### Requirement
Return the stretch from the line with "Weakly-typed lists won't" through the line with "- Headquarters: OCHA" in the data below, character for character, skipping all pictures.

BEGIN Data extracts

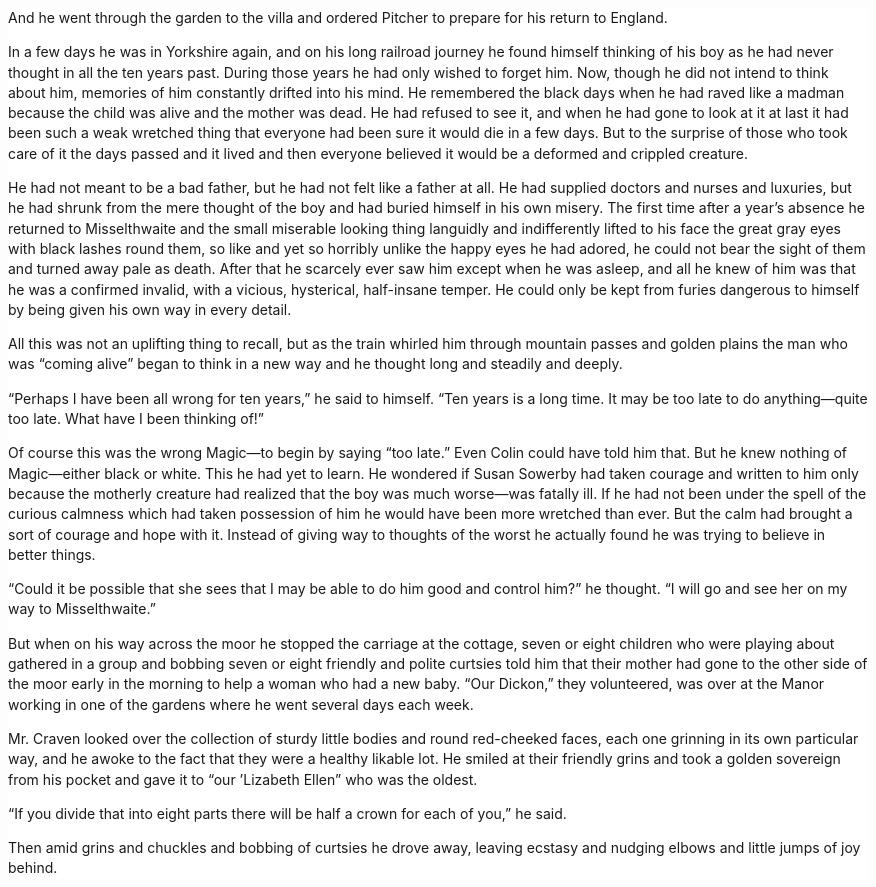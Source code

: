 And he went through the garden to the villa and ordered Pitcher to prepare for his return to England.

In a few days he was in Yorkshire again, and on his long railroad journey he found himself thinking of his boy as he had never thought in all the ten years past. During those years he had only wished to forget him. Now, though he did not intend to think about him, memories of him constantly drifted into his mind. He remembered the black days when he had raved like a madman because the child was alive and the mother was dead. He had refused to see it, and when he had gone to look at it at last it had been such a weak wretched thing that everyone had been sure it would die in a few days. But to the surprise of those who took care of it the days passed and it lived and then everyone believed it would be a deformed and crippled creature.

He had not meant to be a bad father, but he had not felt like a father at all. He had supplied doctors and nurses and luxuries, but he had shrunk from the mere thought of the boy and had buried himself in his own misery. The first time after a year’s absence he returned to Misselthwaite and the small miserable looking thing languidly and indifferently lifted to his face the great gray eyes with black lashes round them, so like and yet so horribly unlike the happy eyes he had adored, he could not bear the sight of them and turned away pale as death. After that he scarcely ever saw him except when he was asleep, and all he knew of him was that he was a confirmed invalid, with a vicious, hysterical, half-insane temper. He could only be kept from furies dangerous to himself by being given his own way in every detail.

All this was not an uplifting thing to recall, but as the train whirled him through mountain passes and golden plains the man who was “coming alive” began to think in a new way and he thought long and steadily and deeply.

“Perhaps I have been all wrong for ten years,” he said to himself. “Ten years is a long time. It may be too late to do anything—quite too late. What have I been thinking of!”

Of course this was the wrong Magic—to begin by saying “too late.” Even Colin could have told him that. But he knew nothing of Magic—either black or white. This he had yet to learn. He wondered if Susan Sowerby had taken courage and written to him only because the motherly creature had realized that the boy was much worse—was fatally ill. If he had not been under the spell of the curious calmness which had taken possession of him he would have been more wretched than ever. But the calm had brought a sort of courage and hope with it. Instead of giving way to thoughts of the worst he actually found he was trying to believe in better things.

“Could it be possible that she sees that I may be able to do him good and control him?” he thought. “I will go and see her on my way to Misselthwaite.”

But when on his way across the moor he stopped the carriage at the cottage, seven or eight children who were playing about gathered in a group and bobbing seven or eight friendly and polite curtsies told him that their mother had gone to the other side of the moor early in the morning to help a woman who had a new baby. “Our Dickon,” they volunteered, was over at the Manor working in one of the gardens where he went several days each week.

Mr. Craven looked over the collection of sturdy little bodies and round red-cheeked faces, each one grinning in its own particular way, and he awoke to the fact that they were a healthy likable lot. He smiled at their friendly grins and took a golden sovereign from his pocket and gave it to “our ’Lizabeth Ellen” who was the oldest.

“If you divide that into eight parts there will be half a crown for each of you,” he said.

Then amid grins and chuckles and bobbing of curtsies he drove away, leaving ecstasy and nudging elbows and little jumps of joy behind.
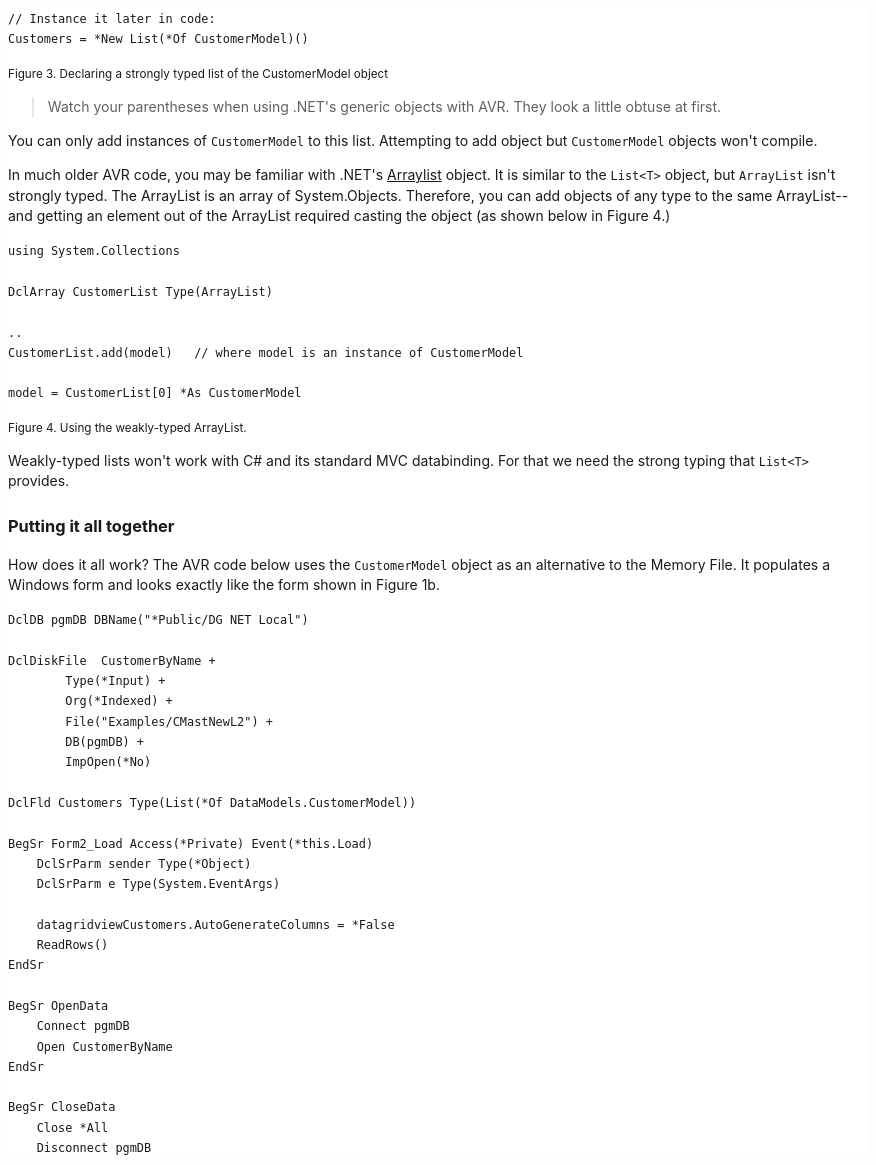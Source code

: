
 ```
// Instance it later in code:
Customers = *New List(*Of CustomerModel)()
```
<small>Figure 3. Declaring a strongly typed list of the CustomerModel object</small>

> Watch your parentheses when using .NET's generic objects with AVR. They look a little obtuse at first.

You can only add instances of `CustomerModel` to this list. Attempting to add object but `CustomerModel` objects won't compile. 

In much older AVR code, you may be familiar with .NET's [Arraylist](https://docs.microsoft.com/en-us/dotnet/api/system.collections.arraylist?view=net-6.0) object. It is similar to the `List<T>` object, but `ArrayList` isn't strongly typed. The ArrayList is an array of System.Objects. Therefore, you can add objects of any type to the same ArrayList--and getting an element out of the ArrayList required casting the object (as shown below in Figure 4.) 

```
using System.Collections

DclArray CustomerList Type(ArrayList)

.. 
CustomerList.add(model)   // where model is an instance of CustomerModel

model = CustomerList[0] *As CustomerModel

```
<small>Figure 4. Using the weakly-typed ArrayList.</small>

Weakly-typed lists won't work with C# and its standard MVC databinding. For that we need the strong typing that `List<T>` provides.

### Putting it all together

How does it all work? The AVR code below uses the `CustomerModel` object as an alternative to the Memory File. It populates a Windows form and looks exactly like the form shown in Figure 1b.

```
DclDB pgmDB DBName("*Public/DG NET Local")

DclDiskFile  CustomerByName +
        Type(*Input) +
        Org(*Indexed) +
        File("Examples/CMastNewL2") +
        DB(pgmDB) +
        ImpOpen(*No)

DclFld Customers Type(List(*Of DataModels.CustomerModel)) 

BegSr Form2_Load Access(*Private) Event(*this.Load)
    DclSrParm sender Type(*Object)
    DclSrParm e Type(System.EventArgs)

    datagridviewCustomers.AutoGenerateColumns = *False
    ReadRows()
EndSr

BegSr OpenData
    Connect pgmDB 
    Open CustomerByName 
EndSr 

BegSr CloseData
    Close *All
    Disconnect pgmDB 
```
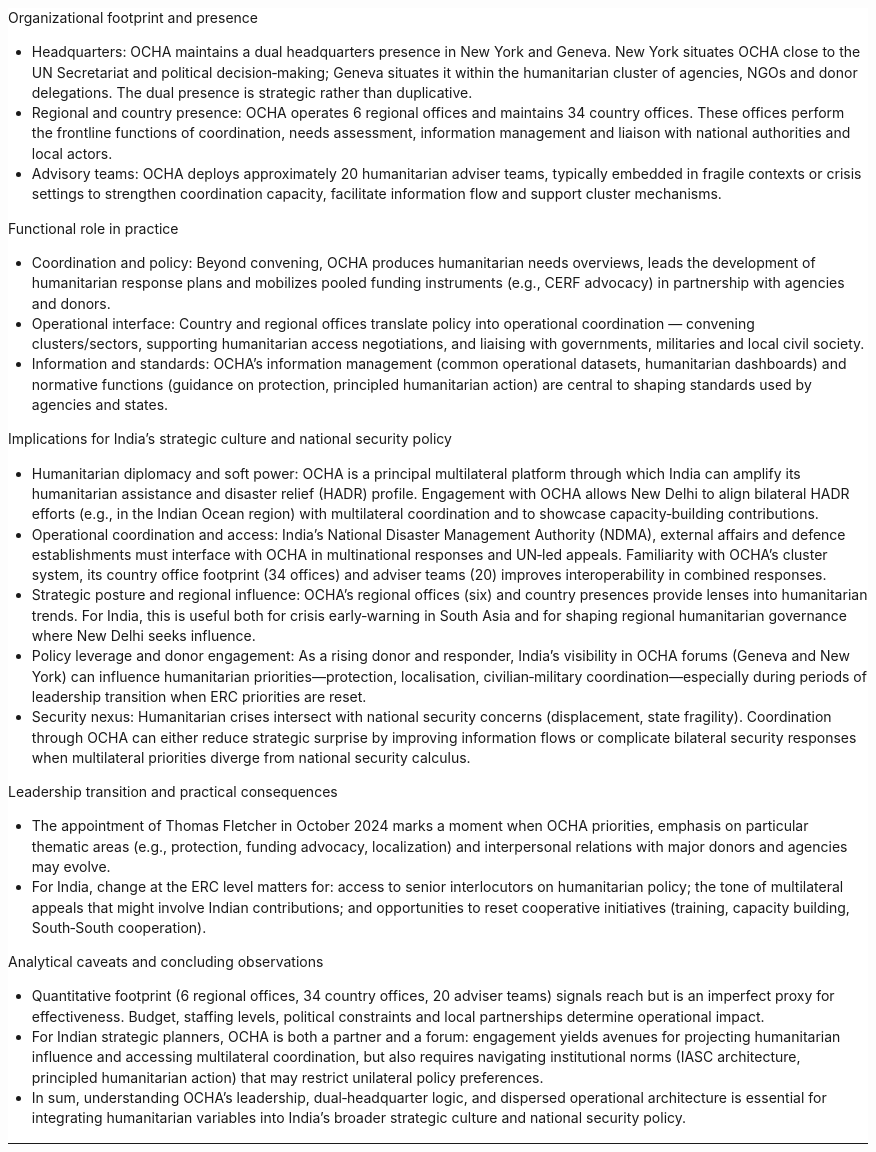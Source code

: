 Organizational footprint and presence
- Headquarters: OCHA maintains a dual headquarters presence in New York and Geneva. New York situates OCHA close to the UN Secretariat and political decision‑making; Geneva situates it within the humanitarian cluster of agencies, NGOs and donor delegations. The dual presence is strategic rather than duplicative.
- Regional and country presence: OCHA operates 6 regional offices and maintains 34 country offices. These offices perform the frontline functions of coordination, needs assessment, information management and liaison with national authorities and local actors.
- Advisory teams: OCHA deploys approximately 20 humanitarian adviser teams, typically embedded in fragile contexts or crisis settings to strengthen coordination capacity, facilitate information flow and support cluster mechanisms.

Functional role in practice
- Coordination and policy: Beyond convening, OCHA produces humanitarian needs overviews, leads the development of humanitarian response plans and mobilizes pooled funding instruments (e.g., CERF advocacy) in partnership with agencies and donors.
- Operational interface: Country and regional offices translate policy into operational coordination — convening clusters/sectors, supporting humanitarian access negotiations, and liaising with governments, militaries and local civil society.
- Information and standards: OCHA’s information management (common operational datasets, humanitarian dashboards) and normative functions (guidance on protection, principled humanitarian action) are central to shaping standards used by agencies and states.

Implications for India’s strategic culture and national security policy
- Humanitarian diplomacy and soft power: OCHA is a principal multilateral platform through which India can amplify its humanitarian assistance and disaster relief (HADR) profile. Engagement with OCHA allows New Delhi to align bilateral HADR efforts (e.g., in the Indian Ocean region) with multilateral coordination and to showcase capacity‑building contributions.
- Operational coordination and access: India’s National Disaster Management Authority (NDMA), external affairs and defence establishments must interface with OCHA in multinational responses and UN‑led appeals. Familiarity with OCHA’s cluster system, its country office footprint (34 offices) and adviser teams (20) improves interoperability in combined responses.
- Strategic posture and regional influence: OCHA’s regional offices (six) and country presences provide lenses into humanitarian trends. For India, this is useful both for crisis early‑warning in South Asia and for shaping regional humanitarian governance where New Delhi seeks influence.
- Policy leverage and donor engagement: As a rising donor and responder, India’s visibility in OCHA forums (Geneva and New York) can influence humanitarian priorities—protection, localisation, civilian‑military coordination—especially during periods of leadership transition when ERC priorities are reset.
- Security nexus: Humanitarian crises intersect with national security concerns (displacement, state fragility). Coordination through OCHA can either reduce strategic surprise by improving information flows or complicate bilateral security responses when multilateral priorities diverge from national security calculus.

Leadership transition and practical consequences
- The appointment of Thomas Fletcher in October 2024 marks a moment when OCHA priorities, emphasis on particular thematic areas (e.g., protection, funding advocacy, localization) and interpersonal relations with major donors and agencies may evolve.
- For India, change at the ERC level matters for: access to senior interlocutors on humanitarian policy; the tone of multilateral appeals that might involve Indian contributions; and opportunities to reset cooperative initiatives (training, capacity building, South‑South cooperation).

Analytical caveats and concluding observations
- Quantitative footprint (6 regional offices, 34 country offices, 20 adviser teams) signals reach but is an imperfect proxy for effectiveness. Budget, staffing levels, political constraints and local partnerships determine operational impact.
- For Indian strategic planners, OCHA is both a partner and a forum: engagement yields avenues for projecting humanitarian influence and accessing multilateral coordination, but also requires navigating institutional norms (IASC architecture, principled humanitarian action) that may restrict unilateral policy preferences.
- In sum, understanding OCHA’s leadership, dual‑headquarter logic, and dispersed operational architecture is essential for integrating humanitarian variables into India’s broader strategic culture and national security policy.

---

END Data extracts

### Response below
Weakly-typed lists won't work with C# and its standard MVC databinding. For that we need the strong typing that `List<T>` provides.

### Putting it all together

How does it all work? The AVR code below uses the `CustomerModel` object as an alternative to the Memory File. It populates a Windows form and looks exactly like the form shown in Figure 1b.

```
DclDB pgmDB DBName("*Public/DG NET Local")

DclDiskFile  CustomerByName +
        Type(*Input) +
        Org(*Indexed) +
        File("Examples/CMastNewL2") +
        DB(pgmDB) +
        ImpOpen(*No)

DclFld Customers Type(List(*Of DataModels.CustomerModel)) 

BegSr Form2_Load Access(*Private) Event(*this.Load)
    DclSrParm sender Type(*Object)
    DclSrParm e Type(System.EventArgs)

    datagridviewCustomers.AutoGenerateColumns = *False
    ReadRows()
EndSr

BegSr OpenData
    Connect pgmDB 
    Open CustomerByName 
EndSr 

BegSr CloseData
    Close *All
    Disconnect pgmDB 
```
Source code

: Organizational footprint and presence
- Headquarters: OCHA maintains a dual headquarters presence in New York and Geneva. New York situates OCHA close to the UN Secretariat and political decision‑making; Geneva situates it within the humanitarian cluster of agencies, NGOs and donor delegations. The dual presence is strategic rather than duplicative.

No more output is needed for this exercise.